Celebrities (Boris Karloff and Wendy Barrie in the pilot) were paired with contestants and competed in a series of "races." Each race is a skit or short film loaded with misleading hints to the identity of a famous person, place, thing, or event. Among the races in the pilot: a war movie parody in which the "pilots" are actually storks preparing to deliver the Dionne quintuplets, and a pair of actors with thick Brooklyn accents portray a bickering couple, with the blindfolded players trying to guess from the conversation that they're Henry VIII and Anne Boleyn.
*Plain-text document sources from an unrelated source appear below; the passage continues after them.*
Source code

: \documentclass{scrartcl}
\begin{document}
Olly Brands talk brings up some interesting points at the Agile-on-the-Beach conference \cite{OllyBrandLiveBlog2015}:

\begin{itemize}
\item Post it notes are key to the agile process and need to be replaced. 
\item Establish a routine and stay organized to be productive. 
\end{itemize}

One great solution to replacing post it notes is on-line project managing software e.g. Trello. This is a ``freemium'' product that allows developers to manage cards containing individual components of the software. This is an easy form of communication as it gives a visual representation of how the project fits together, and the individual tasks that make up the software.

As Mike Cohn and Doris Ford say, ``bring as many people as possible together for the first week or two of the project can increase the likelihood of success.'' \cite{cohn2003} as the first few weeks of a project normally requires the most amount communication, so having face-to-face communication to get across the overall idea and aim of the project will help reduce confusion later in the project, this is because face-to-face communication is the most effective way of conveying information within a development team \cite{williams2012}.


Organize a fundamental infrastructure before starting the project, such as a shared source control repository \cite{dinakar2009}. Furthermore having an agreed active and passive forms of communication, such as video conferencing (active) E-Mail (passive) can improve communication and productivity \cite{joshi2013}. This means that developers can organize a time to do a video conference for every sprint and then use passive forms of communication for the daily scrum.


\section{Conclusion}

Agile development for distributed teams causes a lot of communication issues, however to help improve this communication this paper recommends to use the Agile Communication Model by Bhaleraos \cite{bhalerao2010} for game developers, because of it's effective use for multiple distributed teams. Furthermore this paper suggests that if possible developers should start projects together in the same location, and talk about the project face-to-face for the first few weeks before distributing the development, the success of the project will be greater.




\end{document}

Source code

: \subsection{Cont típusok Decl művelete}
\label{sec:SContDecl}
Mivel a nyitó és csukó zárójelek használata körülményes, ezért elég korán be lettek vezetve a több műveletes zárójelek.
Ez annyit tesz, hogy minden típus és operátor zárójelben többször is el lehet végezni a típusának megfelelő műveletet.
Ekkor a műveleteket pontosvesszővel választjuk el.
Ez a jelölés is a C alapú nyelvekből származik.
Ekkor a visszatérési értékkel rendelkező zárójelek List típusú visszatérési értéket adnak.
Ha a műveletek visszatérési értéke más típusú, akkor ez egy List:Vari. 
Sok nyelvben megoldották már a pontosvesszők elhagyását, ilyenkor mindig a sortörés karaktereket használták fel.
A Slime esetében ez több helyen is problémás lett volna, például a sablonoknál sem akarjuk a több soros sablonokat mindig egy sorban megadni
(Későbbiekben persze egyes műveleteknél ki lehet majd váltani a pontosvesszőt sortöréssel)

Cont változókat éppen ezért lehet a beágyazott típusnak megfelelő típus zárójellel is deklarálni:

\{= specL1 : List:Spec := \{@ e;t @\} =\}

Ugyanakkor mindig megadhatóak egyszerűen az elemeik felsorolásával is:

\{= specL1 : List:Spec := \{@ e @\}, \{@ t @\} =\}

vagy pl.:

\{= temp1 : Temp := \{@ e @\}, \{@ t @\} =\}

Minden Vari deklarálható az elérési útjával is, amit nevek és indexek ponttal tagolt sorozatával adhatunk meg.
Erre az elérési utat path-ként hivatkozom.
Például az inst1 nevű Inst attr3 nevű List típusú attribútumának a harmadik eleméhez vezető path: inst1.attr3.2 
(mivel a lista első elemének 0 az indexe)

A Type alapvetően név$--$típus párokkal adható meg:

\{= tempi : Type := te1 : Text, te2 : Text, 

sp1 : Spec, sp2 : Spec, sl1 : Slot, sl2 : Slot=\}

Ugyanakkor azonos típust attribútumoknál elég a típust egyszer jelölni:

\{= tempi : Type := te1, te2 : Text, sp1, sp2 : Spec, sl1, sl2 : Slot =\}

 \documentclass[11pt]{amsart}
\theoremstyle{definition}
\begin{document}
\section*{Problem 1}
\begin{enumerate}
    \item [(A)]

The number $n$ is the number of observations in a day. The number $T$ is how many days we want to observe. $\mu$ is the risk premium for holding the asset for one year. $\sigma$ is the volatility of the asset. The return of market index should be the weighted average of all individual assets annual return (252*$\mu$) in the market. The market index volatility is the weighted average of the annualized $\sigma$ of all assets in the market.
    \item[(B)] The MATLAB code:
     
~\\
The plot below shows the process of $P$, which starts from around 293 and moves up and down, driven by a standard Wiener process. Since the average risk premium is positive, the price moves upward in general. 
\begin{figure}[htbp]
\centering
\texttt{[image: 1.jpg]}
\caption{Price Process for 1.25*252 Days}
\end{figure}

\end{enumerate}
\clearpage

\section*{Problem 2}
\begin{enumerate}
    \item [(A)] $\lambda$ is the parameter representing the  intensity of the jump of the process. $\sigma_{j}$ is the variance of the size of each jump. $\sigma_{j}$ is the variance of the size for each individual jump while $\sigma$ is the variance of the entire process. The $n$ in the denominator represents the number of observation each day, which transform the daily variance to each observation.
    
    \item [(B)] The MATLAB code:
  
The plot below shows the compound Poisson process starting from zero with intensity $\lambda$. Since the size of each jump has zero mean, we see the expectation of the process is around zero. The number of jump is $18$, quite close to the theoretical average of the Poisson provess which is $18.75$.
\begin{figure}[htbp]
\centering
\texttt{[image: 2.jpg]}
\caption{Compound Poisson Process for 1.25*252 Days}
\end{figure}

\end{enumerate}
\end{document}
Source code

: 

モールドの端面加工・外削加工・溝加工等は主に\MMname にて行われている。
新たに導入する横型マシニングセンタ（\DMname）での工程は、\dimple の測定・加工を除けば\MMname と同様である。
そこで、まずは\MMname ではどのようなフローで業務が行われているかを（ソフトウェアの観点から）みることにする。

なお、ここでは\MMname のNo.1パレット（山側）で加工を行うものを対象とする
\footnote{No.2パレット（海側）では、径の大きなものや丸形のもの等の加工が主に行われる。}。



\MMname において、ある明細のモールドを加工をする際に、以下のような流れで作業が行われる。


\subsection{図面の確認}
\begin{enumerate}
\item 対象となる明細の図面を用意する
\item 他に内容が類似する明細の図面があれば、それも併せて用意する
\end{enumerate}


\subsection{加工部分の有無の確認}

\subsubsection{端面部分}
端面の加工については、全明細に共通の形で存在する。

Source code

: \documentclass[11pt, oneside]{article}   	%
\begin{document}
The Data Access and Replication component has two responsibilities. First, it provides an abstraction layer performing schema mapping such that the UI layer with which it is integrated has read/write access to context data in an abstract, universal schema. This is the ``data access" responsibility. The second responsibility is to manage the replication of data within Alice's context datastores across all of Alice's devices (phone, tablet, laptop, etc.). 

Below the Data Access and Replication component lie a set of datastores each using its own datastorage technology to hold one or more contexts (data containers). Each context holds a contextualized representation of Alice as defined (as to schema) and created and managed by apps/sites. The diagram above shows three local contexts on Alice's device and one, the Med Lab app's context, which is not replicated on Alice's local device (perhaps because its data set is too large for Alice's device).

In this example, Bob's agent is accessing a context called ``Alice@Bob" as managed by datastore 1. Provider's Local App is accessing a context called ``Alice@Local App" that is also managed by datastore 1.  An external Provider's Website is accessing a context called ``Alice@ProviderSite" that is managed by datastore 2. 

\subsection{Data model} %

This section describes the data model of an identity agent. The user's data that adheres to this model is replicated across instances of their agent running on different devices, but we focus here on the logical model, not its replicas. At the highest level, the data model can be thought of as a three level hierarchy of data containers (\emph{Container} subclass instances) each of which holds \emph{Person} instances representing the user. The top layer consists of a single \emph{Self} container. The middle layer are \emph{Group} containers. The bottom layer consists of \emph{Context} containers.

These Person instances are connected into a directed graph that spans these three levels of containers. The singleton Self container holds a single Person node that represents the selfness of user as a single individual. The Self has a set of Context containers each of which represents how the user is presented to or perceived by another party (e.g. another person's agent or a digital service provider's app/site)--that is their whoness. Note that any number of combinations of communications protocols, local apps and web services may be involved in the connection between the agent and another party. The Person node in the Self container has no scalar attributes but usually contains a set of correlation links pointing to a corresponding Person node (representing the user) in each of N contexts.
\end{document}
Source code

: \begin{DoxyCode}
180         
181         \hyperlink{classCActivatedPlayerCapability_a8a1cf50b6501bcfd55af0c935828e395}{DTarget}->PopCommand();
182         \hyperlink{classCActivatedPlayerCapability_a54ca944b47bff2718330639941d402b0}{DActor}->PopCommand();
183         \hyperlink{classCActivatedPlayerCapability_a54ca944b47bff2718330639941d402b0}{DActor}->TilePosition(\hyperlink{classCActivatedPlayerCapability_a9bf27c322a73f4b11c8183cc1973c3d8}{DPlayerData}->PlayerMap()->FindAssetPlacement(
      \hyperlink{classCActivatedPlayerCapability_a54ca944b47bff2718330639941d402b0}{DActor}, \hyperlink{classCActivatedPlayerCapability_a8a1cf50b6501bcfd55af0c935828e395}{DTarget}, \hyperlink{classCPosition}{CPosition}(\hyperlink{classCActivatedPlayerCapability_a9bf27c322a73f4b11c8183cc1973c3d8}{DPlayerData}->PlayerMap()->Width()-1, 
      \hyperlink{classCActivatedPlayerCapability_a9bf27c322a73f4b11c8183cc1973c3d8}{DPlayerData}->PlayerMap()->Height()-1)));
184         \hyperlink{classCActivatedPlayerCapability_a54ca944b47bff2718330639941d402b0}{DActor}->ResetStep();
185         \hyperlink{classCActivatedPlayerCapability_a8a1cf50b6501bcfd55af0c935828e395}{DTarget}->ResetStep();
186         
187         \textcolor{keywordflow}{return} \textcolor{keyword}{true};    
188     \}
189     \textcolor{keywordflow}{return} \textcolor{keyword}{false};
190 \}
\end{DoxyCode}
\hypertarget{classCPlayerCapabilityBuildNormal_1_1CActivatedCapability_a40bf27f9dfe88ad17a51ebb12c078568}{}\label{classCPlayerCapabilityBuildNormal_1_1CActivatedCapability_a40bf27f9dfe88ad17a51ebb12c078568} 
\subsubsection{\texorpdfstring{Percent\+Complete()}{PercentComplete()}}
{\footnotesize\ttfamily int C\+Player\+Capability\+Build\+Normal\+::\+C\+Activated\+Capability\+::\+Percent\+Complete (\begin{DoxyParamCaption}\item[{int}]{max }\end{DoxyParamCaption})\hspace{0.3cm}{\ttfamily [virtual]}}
As the title might suggest, speed was a factor in answering the questions. As the film plays, the contestants can hit their high-frequency oscillators (you and I just call 'em buzzers) to stop the clues and give a guess. A wrong guess eliminates a celebrity from the race, but not their partner; two wrong answers eliminate the contestant from the race, but not their partner. A correct answer pays $25 (and if it's the celebrity giving the correct answer, a charitable donation will be made as well).
In addition, one race is the Pyramid race, which starts at $100 and carries over each episode until won.
Notes:
This is an interesting pilot showing how TV was still throwing things against the wall in its infancy. As the medium discovers it can be more than radio with a picture attachment, and here we're seeing a rather elaborate radio game show being adapted into an even more elaborate TV show. Thumbs way up for creativity on this one.
Even though this pilot was made for NBC, the series did have two brief runs on ABC in 1953 and 1954. Bill was not the regular host for either one of them, although a newspaper listing indicates that he guest-hosted the May 18 and May 25, 1953 episodes.
Bill and Bud Collyer had some strange instances of overlap in their career. Bill hosted Winner Take All on radio, Bud Collyer hosted it on TV, with Bill stepping in on at least one occasion to fill in for Collyer on the TV version. Bill also hosted the radio version of Beat the Clock, with Bud Collyer taking over the TV adaptation.
This pilot is traded among collectors. Curiously, there are no known surviving episodes of the ABC series, so Bill's rejected pilot is the only remnant of the TV run.